C. CORRECT: Include that clients who are at high risk should follow a low‑microbial diet, which includes eating or drinking only pasteurized milk, yogurt, cheese, and other dairy products
E. CORRECT: Include interventions to prevent food poisoning (performing proper hand hygiene, cooking meat and fish to the correct temperature, handling raw and fresh food separately to avoid cross‑contamination, and refrigerating perishable items).
. A nurse educator is reviewing proper body mechanics during employee orientation. Which of the following statements should the nurse identify as an indication that an attendee understands the teaching? (Select all that apply.)
A. “My line of gravity should fall outside my base of support.”
B. “The lower my center of gravity, the more stability I have.”
C. “To broaden my base of support, I should spread my feet apart.”
D. “When I lift an object, I should hold it as close to my body as possible.”
E. “When pulling an object, I should move my front foot forward.
B. CORRECT: Being closer to the ground lowers the center of gravity, which leads to greater stability and balance.
C. CORRECT: Spreading the feet apart increases and widens the base of support.
D. CORRECT: Holding an object as close to the body as possible helps avoid displacement of the center of gravity and thus prevent injury and instability.
A nurse discovers a small paper fire in a trash can in a client’s bathroom.
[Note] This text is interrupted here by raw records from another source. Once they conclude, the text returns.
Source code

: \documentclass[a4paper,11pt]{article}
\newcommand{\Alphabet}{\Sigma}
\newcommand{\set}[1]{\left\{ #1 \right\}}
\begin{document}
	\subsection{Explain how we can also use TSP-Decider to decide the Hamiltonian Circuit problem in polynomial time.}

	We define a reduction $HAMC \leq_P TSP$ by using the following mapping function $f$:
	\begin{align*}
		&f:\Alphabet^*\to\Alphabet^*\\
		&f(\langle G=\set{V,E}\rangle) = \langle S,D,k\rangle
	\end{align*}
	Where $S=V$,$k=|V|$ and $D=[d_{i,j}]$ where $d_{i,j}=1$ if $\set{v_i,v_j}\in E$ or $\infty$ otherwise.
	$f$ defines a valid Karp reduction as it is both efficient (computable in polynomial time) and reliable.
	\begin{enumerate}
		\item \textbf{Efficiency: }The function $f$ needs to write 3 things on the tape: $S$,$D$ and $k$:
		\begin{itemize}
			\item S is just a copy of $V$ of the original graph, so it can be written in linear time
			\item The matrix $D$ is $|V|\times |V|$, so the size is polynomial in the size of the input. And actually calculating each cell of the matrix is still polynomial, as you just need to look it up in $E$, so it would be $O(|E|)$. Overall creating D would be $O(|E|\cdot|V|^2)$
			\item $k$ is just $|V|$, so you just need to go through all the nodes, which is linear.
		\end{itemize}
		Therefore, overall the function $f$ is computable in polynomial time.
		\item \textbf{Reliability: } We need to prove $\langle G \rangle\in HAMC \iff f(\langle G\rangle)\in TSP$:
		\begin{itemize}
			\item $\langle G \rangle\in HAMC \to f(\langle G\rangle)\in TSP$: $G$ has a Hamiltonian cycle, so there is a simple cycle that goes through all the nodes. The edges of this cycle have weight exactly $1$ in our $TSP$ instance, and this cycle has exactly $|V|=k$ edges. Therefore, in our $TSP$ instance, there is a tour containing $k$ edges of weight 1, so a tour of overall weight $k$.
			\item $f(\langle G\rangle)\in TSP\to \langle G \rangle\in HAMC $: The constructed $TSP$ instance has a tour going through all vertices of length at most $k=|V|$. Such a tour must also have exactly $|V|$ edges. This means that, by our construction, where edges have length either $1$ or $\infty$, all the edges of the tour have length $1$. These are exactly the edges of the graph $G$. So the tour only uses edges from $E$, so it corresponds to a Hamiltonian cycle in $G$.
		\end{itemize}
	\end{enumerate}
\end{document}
The client has been taken to safety and the alarm has been activated. Which of the following actions should the nurse take? A. Open the windows in the client’s room to allow smoke to escape.
B. Obtain a class C fire extinguisher to extinguish the fire.
C. Remove all electrical equipment from the client’s room.
D. Place wet towels along the base of the door to the client’s room.
D. CORRECT: Place wet towels along the base of the door to the client’s room to contain the fire and smoke in the room.
What is complimentary Alternative Medicine?
Complementary therapies are treatment approaches used in addition to or to enhance conventional medical care.